The Centre for Avant-garde Studies

Image

The Centre for Avant-garde Studies

The Centre for Avant-garde Studies is an international framework for scholarly research on different aspects of the aesthetic avant-garde from the early 20th century up to the present day. The field of avant-garde studies has been growing rapidly in recent years and has attracted numerous scholars from different disciplines. The research field has come to play an important role in generating new approaches to the emergence and evolvement of modern art and literature. As more recent scholarship has shown, an important characteristic of the avant-garde is the transnational and transaesthetic scope of its activities, which calls for extensive international and interdisciplinary research. The centre aims at enhancing individual and scholarly work dealing with manifestations of the avant-garde in all artistic media as well as its cultural, social and ideological implications. The centre is open for scholars from all disciplines who are engaged in exploring the avant-garde and its cultural activities. The research activities are meant to cover five different areas, which are described below. The centre brings together a number of experienced and esteemed specialists and aims at attracting new ones, as well as generating international collaboration and providing a fruitful working environment for PhD students.

Main Aims

a) Research – collaboration, conferences, grant applications
b) Teaching – facilitating teachers’ exchanges, seminars, doctoral programmes
c) Publishing and Exhibitions

a)    Avant-garde and Cultural Mobility

The centre welcomes new research on topography and aspects of cultural mobility in the aesthetic avant-garde. Tracing and reconstructing the topography of the avant-garde is an important aspect of approaching its activities in terms of a broad international current. Work in this area of research covers such different aspects as internationalism (and its relation to nationalism), translation, aesthetic appropriation, circulation and links between cultural, geographical and linguistic centres and peripheries.

b)    Alternative Publications

The publication strategies of the avant-garde are of central interest for understanding and describing its modes of presentation and distribution. Of special importance is the role of small magazines and autonomous publishing houses, as well as avant-garde strategies for organizing alterna­tive exhibitions, film clubs and screenings, performances and other modes of cultural presentation. These alternative modes of publication are crucial for the avant-garde project of creating an alternative aesthetic field for the presentation and circulation of its ‘new’ and ‘experimental’ aesthetics.

c)    Aesthetic Experimentalism and Media

The confrontation with new media plays an important role in avant-garde aesthetics, the generation of new aesthetic modes of representation often being related to experiments in new media. In the context of the avant-garde, as well as in aesthetic modernism in a broader context, experiments with new media are often related to redefinitions of traditional modes and practices of aesthetic production and an attempt at creating new practices that transgress the boundaries between different fields of artistic production. This area of research covers such different topics as electronic media, digital art and literature, the relation between art and technology, film and radio, to name a few examples.

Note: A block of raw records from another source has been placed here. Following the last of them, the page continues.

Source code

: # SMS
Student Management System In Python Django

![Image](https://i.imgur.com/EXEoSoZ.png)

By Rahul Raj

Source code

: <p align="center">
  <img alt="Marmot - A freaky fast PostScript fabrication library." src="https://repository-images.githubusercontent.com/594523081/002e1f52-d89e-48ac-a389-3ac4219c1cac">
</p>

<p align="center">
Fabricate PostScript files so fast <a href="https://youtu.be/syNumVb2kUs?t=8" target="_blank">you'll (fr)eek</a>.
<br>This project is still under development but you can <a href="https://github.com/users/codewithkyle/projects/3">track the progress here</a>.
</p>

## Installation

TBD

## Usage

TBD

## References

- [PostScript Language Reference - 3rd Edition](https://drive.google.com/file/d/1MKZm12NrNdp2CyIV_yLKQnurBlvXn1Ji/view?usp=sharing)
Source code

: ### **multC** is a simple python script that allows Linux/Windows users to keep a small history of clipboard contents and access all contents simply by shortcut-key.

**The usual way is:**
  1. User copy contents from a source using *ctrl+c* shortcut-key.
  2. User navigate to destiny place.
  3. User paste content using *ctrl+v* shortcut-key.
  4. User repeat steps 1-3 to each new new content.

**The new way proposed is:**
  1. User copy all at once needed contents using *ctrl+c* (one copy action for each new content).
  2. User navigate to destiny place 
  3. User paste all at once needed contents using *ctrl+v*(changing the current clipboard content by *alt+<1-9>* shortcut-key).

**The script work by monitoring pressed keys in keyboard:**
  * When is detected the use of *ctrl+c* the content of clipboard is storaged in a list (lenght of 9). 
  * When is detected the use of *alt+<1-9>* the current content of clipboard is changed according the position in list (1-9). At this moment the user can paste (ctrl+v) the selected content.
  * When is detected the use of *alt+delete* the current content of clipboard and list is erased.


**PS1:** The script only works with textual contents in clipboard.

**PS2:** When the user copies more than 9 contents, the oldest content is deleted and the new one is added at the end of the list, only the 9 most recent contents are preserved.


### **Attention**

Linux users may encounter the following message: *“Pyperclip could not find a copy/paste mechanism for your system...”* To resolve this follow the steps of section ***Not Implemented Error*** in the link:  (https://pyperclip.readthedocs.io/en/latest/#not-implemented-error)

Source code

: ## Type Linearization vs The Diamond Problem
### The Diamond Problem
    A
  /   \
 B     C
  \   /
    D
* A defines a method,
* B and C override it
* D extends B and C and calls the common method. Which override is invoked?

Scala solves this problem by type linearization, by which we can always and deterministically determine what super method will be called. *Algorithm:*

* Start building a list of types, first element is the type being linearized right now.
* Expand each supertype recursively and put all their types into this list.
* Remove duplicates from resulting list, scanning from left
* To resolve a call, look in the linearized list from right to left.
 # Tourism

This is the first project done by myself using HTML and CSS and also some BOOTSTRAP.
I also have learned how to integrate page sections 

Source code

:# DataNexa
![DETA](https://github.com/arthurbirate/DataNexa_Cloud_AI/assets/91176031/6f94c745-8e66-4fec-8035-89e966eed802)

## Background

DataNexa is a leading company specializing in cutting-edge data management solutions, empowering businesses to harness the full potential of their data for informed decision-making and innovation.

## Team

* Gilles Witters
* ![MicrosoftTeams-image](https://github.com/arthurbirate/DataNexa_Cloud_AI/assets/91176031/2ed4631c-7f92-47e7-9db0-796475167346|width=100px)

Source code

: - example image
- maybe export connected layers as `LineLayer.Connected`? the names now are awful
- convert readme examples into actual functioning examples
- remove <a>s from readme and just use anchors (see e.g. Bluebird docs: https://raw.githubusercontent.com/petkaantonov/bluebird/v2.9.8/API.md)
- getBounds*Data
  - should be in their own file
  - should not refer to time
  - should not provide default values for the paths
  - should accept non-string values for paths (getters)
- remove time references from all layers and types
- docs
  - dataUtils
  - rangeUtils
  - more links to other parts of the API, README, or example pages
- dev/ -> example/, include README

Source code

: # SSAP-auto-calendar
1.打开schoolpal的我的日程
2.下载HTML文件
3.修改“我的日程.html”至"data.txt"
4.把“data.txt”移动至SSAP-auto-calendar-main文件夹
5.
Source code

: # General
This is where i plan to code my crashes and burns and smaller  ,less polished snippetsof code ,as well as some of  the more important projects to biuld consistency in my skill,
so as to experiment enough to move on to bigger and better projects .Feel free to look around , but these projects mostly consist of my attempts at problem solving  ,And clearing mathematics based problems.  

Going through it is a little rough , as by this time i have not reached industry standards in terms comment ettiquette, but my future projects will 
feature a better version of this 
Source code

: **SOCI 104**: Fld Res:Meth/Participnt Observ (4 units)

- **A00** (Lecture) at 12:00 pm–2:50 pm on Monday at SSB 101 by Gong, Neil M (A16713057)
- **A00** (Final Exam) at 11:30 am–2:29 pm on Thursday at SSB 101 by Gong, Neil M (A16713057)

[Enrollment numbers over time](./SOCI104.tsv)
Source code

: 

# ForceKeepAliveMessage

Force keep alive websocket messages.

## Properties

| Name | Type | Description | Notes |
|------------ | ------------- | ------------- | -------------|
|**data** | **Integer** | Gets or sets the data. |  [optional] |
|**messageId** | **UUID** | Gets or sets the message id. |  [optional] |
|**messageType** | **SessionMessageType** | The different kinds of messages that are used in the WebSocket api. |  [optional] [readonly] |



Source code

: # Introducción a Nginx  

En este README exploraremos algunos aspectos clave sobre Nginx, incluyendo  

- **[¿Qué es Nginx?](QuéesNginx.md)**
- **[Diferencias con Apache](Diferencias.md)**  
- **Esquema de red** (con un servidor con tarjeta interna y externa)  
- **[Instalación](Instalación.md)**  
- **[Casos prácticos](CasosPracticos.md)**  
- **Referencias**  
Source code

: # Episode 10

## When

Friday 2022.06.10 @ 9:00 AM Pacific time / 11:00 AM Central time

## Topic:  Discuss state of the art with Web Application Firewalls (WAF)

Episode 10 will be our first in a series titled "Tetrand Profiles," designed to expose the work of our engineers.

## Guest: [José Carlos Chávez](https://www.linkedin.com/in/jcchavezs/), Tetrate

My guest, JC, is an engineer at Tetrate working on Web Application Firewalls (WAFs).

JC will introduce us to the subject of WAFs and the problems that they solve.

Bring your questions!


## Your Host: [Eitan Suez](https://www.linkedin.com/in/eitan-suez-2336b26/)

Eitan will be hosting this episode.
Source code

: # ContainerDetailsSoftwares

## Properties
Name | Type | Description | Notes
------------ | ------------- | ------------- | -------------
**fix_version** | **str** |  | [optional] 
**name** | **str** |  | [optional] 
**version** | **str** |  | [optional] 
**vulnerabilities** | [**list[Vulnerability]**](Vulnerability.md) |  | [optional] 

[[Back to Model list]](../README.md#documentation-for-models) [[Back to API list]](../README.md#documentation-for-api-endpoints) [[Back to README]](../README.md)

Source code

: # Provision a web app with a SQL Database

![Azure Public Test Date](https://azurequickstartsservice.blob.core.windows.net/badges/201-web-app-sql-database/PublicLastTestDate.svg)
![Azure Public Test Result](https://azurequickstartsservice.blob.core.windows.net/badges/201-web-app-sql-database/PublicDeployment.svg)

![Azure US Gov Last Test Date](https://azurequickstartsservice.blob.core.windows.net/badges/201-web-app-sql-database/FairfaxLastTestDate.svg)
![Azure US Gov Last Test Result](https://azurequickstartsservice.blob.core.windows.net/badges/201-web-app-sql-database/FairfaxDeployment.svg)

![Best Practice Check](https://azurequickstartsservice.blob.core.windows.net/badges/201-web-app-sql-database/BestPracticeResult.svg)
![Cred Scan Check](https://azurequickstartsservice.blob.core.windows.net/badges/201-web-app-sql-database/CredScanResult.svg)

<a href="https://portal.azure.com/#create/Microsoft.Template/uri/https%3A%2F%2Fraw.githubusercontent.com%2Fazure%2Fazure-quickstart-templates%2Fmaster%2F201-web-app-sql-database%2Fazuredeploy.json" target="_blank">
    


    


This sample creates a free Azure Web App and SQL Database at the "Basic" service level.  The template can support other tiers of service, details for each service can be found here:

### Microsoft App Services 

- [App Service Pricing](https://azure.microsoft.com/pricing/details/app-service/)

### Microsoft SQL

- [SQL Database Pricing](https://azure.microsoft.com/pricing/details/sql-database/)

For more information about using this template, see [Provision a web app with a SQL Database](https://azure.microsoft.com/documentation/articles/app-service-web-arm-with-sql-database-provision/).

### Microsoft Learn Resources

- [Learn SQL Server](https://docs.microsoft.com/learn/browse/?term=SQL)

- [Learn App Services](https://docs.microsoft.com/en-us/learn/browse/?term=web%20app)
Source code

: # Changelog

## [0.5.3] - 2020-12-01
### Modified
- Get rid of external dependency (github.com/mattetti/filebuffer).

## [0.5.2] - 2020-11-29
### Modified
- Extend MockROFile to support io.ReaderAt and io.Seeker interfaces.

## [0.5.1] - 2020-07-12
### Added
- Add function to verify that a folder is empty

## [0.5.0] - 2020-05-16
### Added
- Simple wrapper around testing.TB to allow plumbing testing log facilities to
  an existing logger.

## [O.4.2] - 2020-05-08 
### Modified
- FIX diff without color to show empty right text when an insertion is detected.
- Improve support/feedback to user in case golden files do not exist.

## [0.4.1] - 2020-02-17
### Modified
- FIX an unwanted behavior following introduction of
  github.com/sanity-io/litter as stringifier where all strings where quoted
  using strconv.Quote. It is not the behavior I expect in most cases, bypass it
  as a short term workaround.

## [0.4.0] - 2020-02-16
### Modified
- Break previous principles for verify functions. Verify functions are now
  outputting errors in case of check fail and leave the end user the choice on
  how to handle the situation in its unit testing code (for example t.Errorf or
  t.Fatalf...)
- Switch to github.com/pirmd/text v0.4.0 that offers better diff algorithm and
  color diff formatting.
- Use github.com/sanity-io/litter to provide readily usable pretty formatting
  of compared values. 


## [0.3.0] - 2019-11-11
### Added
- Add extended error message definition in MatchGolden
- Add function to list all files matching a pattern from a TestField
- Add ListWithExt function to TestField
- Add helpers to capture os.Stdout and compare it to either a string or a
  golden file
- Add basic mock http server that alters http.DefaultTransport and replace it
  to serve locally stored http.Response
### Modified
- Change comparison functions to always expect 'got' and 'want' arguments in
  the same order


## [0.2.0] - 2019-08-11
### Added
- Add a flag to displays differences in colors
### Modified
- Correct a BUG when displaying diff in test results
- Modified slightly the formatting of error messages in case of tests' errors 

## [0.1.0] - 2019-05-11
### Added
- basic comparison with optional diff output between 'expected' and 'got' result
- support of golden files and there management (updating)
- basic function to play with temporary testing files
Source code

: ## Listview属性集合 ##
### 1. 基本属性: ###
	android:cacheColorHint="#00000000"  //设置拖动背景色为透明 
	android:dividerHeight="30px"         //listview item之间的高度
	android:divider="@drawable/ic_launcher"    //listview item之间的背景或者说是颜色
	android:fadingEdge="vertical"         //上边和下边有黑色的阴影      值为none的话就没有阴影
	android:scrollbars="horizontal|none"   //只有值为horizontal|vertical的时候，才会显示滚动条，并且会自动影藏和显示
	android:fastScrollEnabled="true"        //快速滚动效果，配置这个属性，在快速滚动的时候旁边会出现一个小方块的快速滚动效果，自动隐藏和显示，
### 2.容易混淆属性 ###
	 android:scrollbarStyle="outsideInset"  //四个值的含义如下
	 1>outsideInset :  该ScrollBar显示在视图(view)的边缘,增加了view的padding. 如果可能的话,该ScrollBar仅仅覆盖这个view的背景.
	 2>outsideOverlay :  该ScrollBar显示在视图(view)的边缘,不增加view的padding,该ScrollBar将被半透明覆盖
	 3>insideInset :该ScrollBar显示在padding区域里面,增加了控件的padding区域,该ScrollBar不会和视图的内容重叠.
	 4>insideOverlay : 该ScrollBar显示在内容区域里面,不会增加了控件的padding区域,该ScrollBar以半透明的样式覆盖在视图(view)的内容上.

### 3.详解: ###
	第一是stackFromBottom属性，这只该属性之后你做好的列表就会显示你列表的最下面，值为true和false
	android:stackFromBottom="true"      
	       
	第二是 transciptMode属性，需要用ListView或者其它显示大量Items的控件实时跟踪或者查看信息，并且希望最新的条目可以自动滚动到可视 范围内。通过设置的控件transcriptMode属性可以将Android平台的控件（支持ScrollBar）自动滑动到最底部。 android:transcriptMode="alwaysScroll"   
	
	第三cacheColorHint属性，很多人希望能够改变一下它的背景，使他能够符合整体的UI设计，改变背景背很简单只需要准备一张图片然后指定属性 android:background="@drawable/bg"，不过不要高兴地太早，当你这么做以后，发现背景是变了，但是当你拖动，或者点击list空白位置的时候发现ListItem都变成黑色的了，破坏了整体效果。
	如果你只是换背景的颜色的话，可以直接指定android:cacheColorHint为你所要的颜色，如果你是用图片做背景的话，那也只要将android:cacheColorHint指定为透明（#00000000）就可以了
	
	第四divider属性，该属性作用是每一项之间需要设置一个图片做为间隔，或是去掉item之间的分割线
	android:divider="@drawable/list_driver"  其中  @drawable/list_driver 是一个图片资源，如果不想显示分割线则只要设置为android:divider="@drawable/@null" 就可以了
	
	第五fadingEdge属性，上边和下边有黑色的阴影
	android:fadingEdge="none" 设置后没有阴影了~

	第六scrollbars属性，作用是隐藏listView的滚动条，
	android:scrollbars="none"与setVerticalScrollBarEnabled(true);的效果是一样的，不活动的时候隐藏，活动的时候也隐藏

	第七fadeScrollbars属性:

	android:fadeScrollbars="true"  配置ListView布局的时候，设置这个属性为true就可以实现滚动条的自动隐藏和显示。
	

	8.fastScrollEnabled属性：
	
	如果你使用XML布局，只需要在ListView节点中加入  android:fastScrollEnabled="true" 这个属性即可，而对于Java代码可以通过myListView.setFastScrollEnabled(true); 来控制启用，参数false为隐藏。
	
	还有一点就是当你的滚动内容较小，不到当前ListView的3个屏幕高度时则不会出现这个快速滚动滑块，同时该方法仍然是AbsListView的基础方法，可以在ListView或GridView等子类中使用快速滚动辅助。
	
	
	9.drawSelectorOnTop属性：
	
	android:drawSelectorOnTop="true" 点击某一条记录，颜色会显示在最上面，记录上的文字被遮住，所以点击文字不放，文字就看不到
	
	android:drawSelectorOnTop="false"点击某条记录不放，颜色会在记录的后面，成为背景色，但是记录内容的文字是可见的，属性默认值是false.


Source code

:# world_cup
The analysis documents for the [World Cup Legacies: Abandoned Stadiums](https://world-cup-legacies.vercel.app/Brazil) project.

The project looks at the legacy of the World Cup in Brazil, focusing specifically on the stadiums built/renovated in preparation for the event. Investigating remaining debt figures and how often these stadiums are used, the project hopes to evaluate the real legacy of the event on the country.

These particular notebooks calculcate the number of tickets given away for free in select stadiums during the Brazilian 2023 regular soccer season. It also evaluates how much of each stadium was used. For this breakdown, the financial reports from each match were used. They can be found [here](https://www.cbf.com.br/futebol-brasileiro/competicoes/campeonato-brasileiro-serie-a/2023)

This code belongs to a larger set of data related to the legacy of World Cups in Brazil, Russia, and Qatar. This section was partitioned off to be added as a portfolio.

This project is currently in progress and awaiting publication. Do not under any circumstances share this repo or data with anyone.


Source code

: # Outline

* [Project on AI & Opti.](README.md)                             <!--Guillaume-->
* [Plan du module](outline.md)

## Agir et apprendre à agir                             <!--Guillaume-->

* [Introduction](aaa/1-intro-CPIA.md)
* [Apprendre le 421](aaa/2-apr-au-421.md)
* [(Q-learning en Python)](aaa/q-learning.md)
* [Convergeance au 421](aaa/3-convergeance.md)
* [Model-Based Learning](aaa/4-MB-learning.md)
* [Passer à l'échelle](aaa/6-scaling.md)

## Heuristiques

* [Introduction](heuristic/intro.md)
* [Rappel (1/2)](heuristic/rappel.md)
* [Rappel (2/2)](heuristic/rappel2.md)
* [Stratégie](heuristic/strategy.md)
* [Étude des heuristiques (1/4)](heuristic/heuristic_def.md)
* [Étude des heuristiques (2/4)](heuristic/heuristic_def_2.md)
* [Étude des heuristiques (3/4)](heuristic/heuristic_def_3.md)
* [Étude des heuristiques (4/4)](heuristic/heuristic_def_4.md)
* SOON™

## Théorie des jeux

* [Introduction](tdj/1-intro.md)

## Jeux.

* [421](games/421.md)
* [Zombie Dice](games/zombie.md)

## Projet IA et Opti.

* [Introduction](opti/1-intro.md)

d)   Avant-garde and Politics

The links of the avant-garde to politics has been a central question since the emergence of avant-garde studies, its activities being understood not only as an aesthetic but also as a profoundly political project. This area of research provides a forum for scholarly work on the links between aesthetic and political radicalism, conceptions of the political function of the aesthetic and different notions of political revolution and cultural and spiritual regeneration that emerge in an avant-garde context, as well as work on the links between the aesthetic avant-garde and other political systems and ideologies.

e)    Avant-garde and Gender

This area covers research on different aspects of gender and its role in the aesthetic avant-garde. Of special importance is the role of women in the organization of avant-garde movements from the early 20th century to the present day and the possible historical shifts that can be discerned in the participation of women in the avant-garde project. This area further covers work on the construction and presentation of gender as well as reflections on the cultural coding of sexuality in avant-garde aesthetics.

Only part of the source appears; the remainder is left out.